— Exercise details —
Go through the records line by line and work out how many lines hold the word "care". Answer with the number only.

______________________________

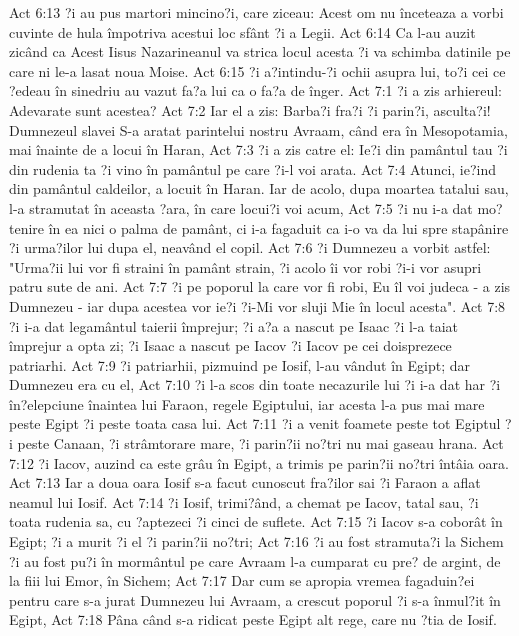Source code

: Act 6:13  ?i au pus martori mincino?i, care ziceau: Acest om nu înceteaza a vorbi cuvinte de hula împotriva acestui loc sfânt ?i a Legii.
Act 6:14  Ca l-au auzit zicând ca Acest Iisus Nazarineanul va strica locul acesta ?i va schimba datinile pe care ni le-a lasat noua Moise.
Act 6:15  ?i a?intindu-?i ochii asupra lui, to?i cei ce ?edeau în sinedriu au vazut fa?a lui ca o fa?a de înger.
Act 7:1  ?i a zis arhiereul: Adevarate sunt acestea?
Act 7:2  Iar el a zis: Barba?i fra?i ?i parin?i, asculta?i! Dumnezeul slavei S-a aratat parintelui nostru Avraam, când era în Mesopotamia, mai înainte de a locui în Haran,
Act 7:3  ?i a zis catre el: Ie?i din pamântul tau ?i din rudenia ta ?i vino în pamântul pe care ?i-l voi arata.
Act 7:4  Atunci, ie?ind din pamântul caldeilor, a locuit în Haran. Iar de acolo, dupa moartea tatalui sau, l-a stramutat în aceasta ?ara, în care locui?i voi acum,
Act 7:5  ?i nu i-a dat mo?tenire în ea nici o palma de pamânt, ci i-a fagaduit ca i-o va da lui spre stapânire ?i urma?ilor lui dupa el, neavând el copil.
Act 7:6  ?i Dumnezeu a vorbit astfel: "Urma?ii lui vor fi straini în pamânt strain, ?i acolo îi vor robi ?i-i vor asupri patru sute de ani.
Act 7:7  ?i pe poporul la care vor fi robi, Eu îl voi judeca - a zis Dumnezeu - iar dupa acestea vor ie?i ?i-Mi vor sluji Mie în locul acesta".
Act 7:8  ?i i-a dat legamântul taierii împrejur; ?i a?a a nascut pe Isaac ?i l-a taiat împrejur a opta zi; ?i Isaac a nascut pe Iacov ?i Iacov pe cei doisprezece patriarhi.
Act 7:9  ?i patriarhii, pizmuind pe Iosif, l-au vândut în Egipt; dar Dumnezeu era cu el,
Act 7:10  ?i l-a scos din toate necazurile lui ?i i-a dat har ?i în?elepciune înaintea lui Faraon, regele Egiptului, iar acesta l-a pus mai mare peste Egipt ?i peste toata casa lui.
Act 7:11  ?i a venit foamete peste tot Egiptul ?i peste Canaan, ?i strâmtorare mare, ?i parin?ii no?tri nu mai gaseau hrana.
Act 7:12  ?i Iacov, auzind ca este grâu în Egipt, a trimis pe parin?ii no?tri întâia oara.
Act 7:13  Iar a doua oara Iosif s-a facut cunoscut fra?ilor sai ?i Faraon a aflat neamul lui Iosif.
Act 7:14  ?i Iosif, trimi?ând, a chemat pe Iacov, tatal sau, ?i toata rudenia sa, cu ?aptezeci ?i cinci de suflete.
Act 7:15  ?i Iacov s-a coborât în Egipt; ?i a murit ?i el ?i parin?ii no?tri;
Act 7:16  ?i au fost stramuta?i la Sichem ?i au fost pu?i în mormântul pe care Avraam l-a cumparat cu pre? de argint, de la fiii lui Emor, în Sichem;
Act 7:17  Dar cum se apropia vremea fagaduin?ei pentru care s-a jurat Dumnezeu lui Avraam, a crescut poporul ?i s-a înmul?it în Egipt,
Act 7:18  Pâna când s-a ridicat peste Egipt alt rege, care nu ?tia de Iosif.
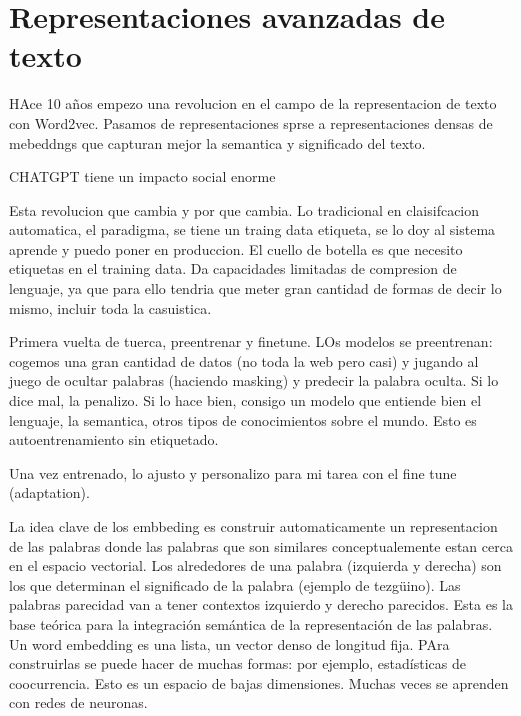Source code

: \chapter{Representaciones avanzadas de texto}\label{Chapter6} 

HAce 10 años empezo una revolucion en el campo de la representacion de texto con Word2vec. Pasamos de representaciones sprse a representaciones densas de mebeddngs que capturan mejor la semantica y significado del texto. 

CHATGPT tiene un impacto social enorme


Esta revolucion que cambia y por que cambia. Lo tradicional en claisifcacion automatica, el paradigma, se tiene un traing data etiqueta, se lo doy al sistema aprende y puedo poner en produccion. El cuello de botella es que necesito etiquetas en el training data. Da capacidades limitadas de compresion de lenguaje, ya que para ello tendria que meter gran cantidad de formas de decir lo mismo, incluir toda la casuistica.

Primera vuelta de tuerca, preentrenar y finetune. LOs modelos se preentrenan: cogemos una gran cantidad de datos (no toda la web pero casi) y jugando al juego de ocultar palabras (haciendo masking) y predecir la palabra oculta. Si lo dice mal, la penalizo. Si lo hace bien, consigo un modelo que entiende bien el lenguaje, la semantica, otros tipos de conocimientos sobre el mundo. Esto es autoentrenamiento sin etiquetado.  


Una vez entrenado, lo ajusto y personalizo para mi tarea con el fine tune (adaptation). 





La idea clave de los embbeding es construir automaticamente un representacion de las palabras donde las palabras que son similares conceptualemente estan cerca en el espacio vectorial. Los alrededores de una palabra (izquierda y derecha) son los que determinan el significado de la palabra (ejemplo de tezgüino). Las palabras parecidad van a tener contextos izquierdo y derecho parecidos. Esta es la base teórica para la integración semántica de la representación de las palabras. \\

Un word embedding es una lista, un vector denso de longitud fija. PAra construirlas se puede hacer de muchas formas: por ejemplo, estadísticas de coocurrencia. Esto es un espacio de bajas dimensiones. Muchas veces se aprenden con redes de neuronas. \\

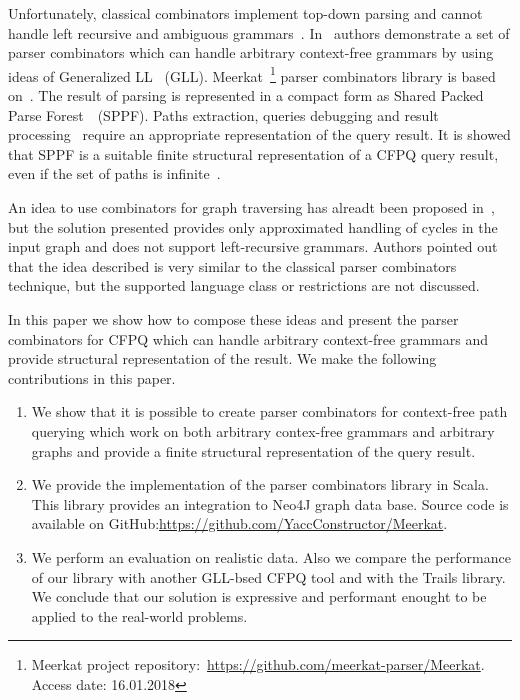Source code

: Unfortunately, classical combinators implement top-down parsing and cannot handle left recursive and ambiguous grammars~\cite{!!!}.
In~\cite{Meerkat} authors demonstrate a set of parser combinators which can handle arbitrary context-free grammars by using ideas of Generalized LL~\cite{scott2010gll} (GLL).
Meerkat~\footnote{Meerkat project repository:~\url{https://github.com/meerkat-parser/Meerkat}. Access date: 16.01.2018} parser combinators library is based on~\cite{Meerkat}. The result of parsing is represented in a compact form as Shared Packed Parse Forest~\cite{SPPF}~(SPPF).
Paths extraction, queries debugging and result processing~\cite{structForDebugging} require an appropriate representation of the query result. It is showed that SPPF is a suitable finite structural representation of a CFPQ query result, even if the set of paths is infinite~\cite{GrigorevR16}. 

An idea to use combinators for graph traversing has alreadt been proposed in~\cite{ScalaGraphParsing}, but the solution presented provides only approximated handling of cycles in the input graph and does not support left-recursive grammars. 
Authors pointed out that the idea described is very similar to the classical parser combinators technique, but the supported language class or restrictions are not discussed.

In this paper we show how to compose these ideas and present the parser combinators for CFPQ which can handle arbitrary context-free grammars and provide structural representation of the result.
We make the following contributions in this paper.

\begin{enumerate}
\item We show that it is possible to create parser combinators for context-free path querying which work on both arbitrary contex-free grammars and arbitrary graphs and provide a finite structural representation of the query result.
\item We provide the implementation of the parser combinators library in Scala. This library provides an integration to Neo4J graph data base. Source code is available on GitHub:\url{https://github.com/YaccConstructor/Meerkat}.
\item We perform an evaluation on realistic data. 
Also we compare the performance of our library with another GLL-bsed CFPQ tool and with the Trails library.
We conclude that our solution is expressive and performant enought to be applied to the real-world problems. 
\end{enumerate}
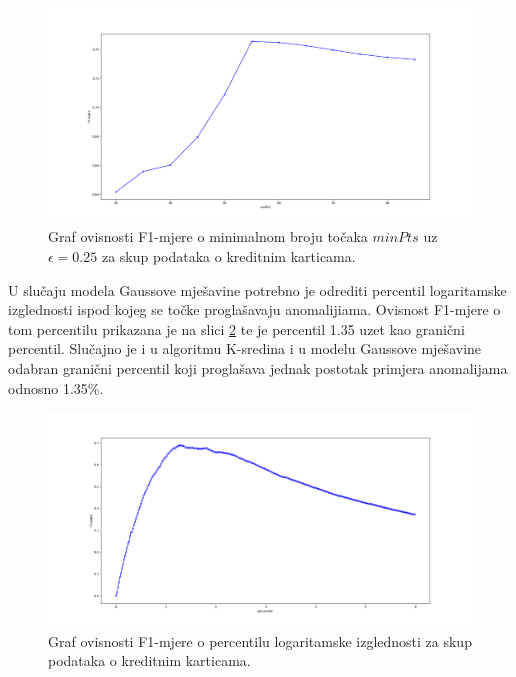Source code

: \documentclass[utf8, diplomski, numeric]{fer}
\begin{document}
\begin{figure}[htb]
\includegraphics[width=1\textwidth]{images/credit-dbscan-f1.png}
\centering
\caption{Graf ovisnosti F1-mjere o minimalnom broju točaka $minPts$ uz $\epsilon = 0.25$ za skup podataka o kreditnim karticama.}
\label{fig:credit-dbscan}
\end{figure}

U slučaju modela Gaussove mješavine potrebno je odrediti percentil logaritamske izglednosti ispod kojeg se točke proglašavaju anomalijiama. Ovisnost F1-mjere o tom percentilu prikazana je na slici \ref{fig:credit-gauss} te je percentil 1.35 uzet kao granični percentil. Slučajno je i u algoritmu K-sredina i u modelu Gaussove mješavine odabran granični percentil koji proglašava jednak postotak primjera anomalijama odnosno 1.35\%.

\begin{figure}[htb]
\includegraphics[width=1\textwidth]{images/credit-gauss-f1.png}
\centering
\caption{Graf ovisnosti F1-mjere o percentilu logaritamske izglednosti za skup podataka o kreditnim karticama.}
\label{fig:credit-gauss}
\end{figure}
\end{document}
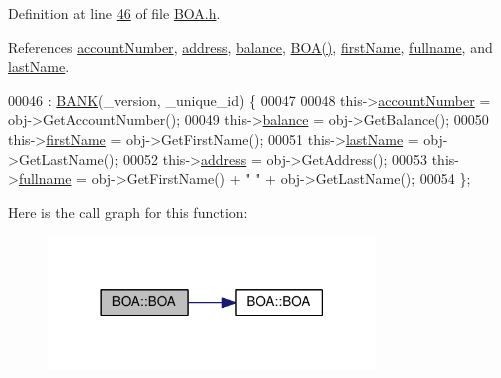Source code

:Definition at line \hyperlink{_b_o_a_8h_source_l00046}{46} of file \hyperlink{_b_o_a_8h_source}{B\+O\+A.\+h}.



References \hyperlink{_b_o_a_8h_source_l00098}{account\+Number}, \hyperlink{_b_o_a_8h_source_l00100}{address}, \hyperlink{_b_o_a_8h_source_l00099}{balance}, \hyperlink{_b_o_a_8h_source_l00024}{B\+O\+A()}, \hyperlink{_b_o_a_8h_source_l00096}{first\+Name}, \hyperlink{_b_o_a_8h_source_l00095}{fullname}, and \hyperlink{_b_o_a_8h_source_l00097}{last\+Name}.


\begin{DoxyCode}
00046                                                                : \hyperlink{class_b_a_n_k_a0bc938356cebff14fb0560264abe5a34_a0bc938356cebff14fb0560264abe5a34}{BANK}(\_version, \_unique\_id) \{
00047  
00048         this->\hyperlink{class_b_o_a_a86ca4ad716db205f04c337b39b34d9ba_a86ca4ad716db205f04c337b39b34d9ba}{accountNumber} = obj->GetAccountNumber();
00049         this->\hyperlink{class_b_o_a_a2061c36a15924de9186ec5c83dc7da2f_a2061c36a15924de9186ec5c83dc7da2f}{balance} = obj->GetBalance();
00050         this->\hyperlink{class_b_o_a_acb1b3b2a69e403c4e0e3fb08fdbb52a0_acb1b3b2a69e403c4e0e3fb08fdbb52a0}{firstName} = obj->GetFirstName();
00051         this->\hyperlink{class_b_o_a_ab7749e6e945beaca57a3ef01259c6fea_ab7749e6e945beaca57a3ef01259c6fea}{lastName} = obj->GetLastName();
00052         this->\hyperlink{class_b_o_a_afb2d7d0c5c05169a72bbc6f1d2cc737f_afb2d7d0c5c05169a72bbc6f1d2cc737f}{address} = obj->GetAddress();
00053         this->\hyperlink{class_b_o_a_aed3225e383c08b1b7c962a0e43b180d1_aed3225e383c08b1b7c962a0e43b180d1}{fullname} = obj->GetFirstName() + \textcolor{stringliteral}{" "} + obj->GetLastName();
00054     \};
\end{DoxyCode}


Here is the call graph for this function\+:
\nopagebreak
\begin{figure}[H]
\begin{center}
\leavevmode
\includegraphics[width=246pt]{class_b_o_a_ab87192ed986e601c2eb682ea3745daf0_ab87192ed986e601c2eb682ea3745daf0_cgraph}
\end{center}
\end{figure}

______________________________

— Reply to the exercise —
8